(Stored data)
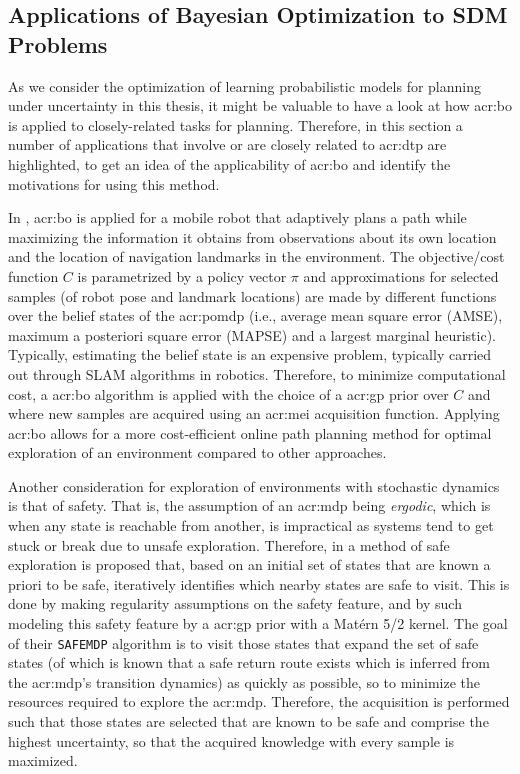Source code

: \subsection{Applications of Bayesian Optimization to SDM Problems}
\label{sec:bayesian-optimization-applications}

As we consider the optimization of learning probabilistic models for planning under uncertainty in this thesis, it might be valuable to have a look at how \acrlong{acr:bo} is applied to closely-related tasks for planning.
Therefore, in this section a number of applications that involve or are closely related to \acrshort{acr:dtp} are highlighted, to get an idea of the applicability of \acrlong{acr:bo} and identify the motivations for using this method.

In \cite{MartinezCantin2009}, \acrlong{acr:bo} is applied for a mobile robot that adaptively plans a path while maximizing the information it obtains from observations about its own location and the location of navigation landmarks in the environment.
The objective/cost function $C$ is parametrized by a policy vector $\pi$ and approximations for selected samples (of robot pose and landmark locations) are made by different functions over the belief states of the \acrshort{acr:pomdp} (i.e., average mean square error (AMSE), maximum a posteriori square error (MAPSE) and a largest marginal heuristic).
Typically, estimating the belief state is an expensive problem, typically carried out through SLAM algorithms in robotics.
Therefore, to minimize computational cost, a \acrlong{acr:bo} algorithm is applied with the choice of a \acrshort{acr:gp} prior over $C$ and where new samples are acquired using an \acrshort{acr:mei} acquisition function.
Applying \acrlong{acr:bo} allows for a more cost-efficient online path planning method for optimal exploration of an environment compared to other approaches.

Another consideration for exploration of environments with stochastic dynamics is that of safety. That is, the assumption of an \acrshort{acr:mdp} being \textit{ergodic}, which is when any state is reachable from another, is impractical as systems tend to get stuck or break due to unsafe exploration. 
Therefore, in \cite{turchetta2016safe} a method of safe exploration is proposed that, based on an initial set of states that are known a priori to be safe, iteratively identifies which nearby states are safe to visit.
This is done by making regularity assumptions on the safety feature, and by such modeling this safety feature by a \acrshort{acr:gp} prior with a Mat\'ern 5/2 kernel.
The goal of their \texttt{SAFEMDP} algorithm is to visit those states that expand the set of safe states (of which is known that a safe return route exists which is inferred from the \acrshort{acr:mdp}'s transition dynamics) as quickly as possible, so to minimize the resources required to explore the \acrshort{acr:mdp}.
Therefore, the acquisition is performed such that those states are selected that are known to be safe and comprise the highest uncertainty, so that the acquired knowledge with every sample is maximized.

...

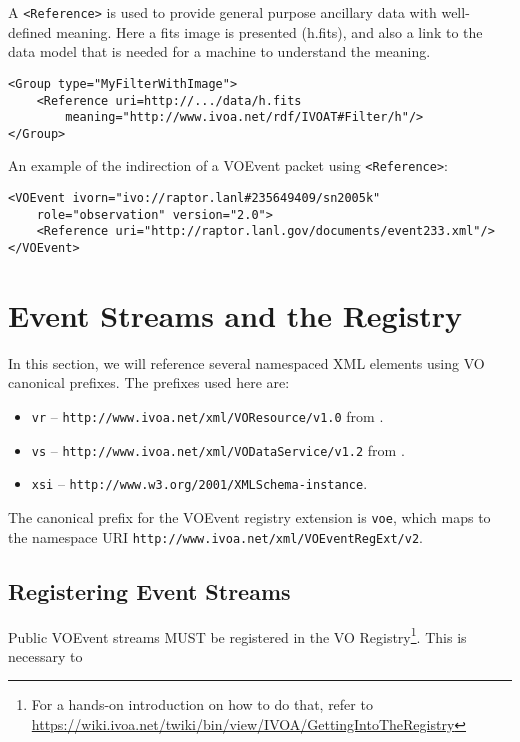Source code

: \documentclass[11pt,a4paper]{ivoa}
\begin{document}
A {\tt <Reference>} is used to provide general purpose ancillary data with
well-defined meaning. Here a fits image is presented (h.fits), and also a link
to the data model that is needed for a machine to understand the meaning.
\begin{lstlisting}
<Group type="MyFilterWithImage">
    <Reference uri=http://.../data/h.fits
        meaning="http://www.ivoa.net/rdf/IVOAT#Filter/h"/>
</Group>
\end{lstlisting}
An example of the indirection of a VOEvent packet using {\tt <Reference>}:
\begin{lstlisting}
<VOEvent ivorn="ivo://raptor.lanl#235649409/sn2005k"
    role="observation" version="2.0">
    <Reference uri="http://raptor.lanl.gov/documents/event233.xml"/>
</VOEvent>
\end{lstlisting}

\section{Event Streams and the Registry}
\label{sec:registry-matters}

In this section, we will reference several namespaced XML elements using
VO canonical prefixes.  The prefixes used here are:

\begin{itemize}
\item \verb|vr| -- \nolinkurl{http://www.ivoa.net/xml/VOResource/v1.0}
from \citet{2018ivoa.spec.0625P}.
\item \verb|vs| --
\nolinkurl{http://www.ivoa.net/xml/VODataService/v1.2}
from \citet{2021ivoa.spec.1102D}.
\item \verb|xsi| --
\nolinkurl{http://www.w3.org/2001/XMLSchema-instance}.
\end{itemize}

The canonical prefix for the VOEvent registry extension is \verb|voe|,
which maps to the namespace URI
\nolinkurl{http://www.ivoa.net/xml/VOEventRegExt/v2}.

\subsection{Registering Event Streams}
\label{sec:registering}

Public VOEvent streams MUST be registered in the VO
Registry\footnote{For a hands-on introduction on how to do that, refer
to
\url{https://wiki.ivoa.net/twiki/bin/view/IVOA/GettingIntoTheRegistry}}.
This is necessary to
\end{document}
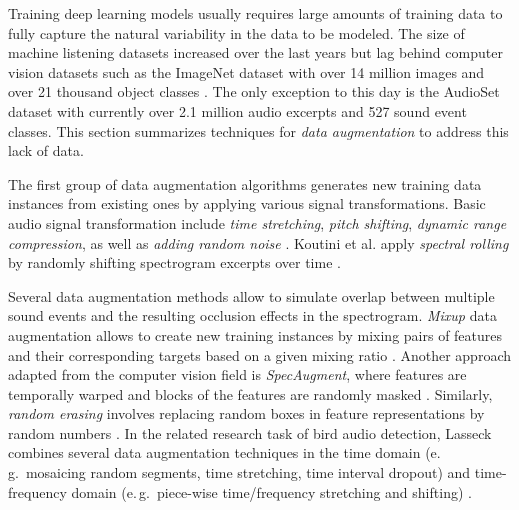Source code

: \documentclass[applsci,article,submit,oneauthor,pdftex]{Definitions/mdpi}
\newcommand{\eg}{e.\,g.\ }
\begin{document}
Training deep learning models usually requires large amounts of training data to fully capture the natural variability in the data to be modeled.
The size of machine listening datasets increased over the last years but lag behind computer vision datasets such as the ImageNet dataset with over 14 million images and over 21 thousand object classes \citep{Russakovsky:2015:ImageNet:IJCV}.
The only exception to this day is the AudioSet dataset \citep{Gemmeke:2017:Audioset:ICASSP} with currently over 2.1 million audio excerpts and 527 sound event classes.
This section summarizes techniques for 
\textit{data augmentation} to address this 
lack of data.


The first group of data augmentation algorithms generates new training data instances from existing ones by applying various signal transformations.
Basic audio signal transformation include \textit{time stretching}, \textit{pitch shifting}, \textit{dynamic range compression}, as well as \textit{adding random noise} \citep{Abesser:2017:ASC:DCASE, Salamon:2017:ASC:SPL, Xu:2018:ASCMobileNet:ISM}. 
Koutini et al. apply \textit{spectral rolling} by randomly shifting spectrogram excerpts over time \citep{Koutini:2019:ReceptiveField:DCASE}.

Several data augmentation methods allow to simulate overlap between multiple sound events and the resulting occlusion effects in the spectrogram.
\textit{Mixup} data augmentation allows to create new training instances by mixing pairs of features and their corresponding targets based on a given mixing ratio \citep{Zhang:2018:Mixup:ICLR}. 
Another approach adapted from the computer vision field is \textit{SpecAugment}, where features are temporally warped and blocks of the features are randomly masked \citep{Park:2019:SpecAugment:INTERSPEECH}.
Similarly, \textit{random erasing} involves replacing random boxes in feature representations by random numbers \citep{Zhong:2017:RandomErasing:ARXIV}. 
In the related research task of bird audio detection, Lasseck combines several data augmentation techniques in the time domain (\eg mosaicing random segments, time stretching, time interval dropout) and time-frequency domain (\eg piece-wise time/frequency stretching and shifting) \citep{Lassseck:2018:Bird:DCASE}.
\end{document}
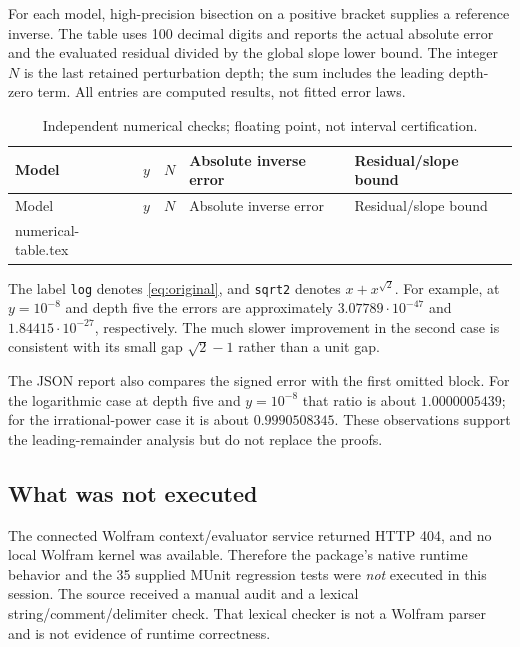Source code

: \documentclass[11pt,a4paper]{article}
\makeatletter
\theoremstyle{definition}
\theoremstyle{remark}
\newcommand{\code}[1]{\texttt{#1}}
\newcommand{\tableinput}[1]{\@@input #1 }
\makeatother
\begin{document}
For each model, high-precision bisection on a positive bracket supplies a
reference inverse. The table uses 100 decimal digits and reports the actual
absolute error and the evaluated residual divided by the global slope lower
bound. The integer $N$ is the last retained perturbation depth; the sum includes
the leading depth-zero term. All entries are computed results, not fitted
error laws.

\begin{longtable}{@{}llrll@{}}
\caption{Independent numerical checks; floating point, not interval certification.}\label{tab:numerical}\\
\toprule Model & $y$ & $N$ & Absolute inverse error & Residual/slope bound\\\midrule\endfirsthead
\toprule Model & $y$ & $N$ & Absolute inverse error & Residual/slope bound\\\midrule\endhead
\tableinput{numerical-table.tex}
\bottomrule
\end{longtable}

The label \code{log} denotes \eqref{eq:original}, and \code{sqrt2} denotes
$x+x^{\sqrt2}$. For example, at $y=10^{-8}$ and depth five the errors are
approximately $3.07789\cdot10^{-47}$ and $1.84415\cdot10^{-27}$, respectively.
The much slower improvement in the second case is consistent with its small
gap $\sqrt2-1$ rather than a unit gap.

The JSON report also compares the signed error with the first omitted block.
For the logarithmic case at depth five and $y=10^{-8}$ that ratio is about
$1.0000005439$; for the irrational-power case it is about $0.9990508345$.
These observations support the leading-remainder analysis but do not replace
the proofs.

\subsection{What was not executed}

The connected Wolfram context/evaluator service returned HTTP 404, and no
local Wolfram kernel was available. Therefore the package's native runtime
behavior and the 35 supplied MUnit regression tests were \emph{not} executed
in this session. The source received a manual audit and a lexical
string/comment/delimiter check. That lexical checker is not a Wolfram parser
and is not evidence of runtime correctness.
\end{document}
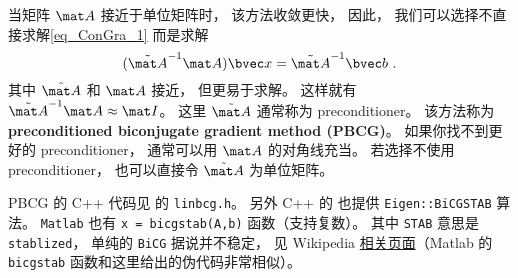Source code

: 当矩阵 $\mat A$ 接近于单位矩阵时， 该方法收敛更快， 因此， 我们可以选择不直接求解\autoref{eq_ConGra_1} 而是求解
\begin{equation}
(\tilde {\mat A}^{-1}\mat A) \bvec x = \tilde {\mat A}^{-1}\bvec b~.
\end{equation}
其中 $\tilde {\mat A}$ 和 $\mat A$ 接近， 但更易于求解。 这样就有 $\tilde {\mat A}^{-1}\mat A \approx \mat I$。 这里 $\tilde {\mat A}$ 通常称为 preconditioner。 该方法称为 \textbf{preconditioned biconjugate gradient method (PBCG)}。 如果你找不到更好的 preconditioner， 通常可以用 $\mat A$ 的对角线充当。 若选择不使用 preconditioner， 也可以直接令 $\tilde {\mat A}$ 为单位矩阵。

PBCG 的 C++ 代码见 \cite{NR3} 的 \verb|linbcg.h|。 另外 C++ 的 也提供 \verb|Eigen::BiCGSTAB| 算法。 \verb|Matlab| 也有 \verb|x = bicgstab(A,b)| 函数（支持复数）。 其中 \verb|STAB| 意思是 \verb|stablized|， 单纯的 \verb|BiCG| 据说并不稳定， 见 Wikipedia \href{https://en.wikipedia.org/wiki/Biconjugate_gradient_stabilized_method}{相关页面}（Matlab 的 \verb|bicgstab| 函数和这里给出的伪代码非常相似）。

---

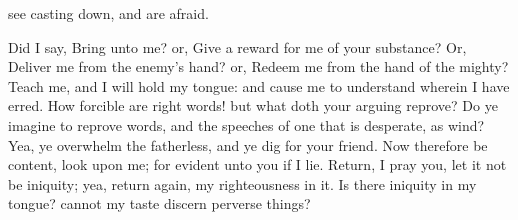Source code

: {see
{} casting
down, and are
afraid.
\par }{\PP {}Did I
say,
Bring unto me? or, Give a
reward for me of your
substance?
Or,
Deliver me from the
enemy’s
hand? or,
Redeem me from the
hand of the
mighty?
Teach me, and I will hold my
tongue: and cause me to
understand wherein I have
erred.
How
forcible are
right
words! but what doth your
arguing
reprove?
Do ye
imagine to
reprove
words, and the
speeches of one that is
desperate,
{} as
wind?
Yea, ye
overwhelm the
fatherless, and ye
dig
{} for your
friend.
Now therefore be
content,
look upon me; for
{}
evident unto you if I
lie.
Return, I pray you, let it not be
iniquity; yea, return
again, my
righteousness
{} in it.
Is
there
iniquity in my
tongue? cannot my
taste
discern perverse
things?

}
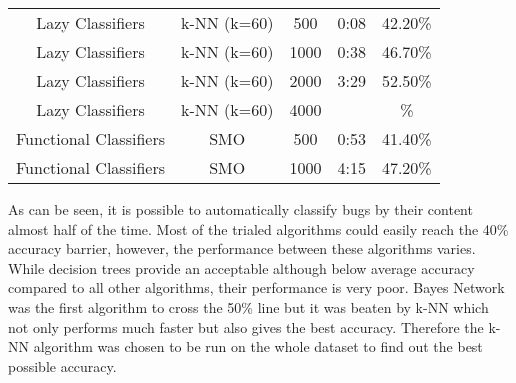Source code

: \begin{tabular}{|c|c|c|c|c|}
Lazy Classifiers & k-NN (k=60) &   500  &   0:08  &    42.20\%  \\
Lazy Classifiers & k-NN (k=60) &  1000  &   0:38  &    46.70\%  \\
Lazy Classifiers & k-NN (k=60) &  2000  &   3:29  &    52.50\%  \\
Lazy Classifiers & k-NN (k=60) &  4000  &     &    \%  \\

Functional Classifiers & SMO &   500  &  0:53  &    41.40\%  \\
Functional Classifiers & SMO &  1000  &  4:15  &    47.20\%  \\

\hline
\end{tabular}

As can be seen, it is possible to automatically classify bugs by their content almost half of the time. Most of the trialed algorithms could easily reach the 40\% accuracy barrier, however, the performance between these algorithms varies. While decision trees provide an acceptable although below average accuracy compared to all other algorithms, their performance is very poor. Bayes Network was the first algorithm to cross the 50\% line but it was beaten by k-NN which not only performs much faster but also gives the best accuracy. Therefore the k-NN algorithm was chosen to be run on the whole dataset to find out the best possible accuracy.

TASK BRIEF »
Each line in which the string "lanl" is found must be copied from the data.

EXERCISE ANSWER »
<VOEvent ivorn="ivo://raptor.lanl#235649409/sn2005k"
    <Reference uri="http://raptor.lanl.gov/documents/event233.xml"/>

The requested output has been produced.